You are viewing a plain text version of this content. The canonical link for it is here.
Posted to user@mahout.apache.org by "TheGeorge1918 ." <zh...@gmail.com> on 2015/07/08 17:54:08 UTC

mahout random forest output with data id?

Hi all

I'm new to Mahout. I use random forest to do classification by using the
jar file. After I do prediction, I get a list of predicted labels for my
testing data. The question is

Is it possible to have data id along with the predicted labels?

When I prepared the data, I included the data id in the training/testing
data. And I specified this field to be ignored when describing the data. I
expected that in the output file, I would see this data id since it's not
used in the training or prediction.

If it's not possible to include data id in the prediction output, is there
any common routine to handle this. Since the testing data I have is quite
big, around 20GB. For me, there isn't any obvious way to pair the data id
and the predicted label.

I've already searched online. But unfortunately, I couldn't find anything
useful.

Thanks a lot

Best

Xuan

Re: mahout random forest output with data id?

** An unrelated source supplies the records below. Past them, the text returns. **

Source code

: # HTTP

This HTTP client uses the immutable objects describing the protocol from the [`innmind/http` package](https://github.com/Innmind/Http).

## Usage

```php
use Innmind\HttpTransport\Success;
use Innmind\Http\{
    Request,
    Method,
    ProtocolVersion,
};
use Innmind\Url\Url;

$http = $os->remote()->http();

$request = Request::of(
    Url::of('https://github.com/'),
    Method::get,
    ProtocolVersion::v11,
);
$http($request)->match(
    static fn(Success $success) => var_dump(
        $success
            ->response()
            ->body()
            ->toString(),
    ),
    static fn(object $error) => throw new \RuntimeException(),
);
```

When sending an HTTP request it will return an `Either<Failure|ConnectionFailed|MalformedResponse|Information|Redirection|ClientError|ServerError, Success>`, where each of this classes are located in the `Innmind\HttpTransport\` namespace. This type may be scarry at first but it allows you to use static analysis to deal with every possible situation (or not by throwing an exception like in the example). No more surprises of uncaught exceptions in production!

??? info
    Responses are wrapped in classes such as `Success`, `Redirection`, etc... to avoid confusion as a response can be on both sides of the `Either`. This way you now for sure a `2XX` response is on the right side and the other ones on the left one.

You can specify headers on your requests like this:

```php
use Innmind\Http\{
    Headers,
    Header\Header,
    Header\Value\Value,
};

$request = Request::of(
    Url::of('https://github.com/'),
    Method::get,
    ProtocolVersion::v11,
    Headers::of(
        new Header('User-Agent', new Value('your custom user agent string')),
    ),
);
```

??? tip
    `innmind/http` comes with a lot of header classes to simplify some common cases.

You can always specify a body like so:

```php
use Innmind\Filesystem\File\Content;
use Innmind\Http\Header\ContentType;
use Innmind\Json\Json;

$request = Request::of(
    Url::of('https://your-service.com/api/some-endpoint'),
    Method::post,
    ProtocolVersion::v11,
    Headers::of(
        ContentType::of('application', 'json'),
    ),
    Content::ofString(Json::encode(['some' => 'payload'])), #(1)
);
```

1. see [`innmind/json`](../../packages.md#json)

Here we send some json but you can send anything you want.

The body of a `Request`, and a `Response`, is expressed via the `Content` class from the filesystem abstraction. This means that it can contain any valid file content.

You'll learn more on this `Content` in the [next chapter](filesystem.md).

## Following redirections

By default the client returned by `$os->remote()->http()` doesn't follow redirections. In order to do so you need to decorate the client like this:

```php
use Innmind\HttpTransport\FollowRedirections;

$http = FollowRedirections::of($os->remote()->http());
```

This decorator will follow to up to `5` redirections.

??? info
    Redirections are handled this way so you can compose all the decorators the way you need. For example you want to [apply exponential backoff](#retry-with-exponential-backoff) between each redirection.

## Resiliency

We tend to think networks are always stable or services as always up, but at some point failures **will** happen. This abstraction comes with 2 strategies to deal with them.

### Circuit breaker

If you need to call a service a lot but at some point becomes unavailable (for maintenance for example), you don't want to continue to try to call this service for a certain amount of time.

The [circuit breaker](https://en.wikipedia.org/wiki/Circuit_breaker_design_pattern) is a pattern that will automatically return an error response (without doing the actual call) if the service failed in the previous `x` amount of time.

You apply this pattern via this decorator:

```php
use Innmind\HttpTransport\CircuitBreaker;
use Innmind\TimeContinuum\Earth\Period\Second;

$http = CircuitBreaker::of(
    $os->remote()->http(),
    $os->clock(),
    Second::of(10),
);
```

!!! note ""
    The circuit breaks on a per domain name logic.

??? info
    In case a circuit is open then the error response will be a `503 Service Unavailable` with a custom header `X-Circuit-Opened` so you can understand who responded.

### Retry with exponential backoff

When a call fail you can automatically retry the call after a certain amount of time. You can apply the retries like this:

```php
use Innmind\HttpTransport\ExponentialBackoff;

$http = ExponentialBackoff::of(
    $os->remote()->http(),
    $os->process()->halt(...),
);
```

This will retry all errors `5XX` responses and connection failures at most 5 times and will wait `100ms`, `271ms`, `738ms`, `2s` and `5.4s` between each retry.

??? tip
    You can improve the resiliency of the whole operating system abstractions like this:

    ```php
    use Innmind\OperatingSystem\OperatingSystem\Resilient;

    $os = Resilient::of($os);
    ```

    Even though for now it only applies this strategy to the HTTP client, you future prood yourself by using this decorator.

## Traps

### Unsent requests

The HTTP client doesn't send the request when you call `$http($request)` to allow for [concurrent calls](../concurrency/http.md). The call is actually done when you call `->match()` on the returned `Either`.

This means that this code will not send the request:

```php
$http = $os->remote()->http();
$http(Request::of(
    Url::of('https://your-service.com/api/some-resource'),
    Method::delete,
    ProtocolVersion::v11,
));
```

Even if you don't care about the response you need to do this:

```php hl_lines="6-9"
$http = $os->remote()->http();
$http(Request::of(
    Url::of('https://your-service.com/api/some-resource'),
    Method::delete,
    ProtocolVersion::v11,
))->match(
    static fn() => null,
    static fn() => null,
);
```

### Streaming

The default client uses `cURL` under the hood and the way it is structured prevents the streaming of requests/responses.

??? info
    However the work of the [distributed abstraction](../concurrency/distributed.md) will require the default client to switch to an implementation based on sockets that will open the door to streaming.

Posted by Alessandro Negro <al...@yahoo.it>.
Hi Xuan,
I had a similar issue in the past, to fix it I changed the code in the example java recompile and run it.
I think that this could be the best solution also for you. If so I can try to find the piece of code I changed.

Regards,
Alessandro


Il giorno 08/lug/2015, alle ore 17:54, TheGeorge1918 . <zh...@gmail.com> ha scritto:

> Hi all
> 
> I'm new to Mahout. I use random forest to do classification by using the
> jar file. After I do prediction, I get a list of predicted labels for my
> testing data. The question is
> 
> Is it possible to have data id along with the predicted labels?
> 
> When I prepared the data, I included the data id in the training/testing
> data. And I specified this field to be ignored when describing the data. I
> expected that in the output file, I would see this data id since it's not
> used in the training or prediction.
> 
> If it's not possible to include data id in the prediction output, is there
> any common routine to handle this. Since the testing data I have is quite
> big, around 20GB. For me, there isn't any obvious way to pair the data id
> and the predicted label.
> 
> I've already searched online. But unfortunately, I couldn't find anything
> useful.
> 
> Thanks a lot
> 
> Best
> 
> Xuan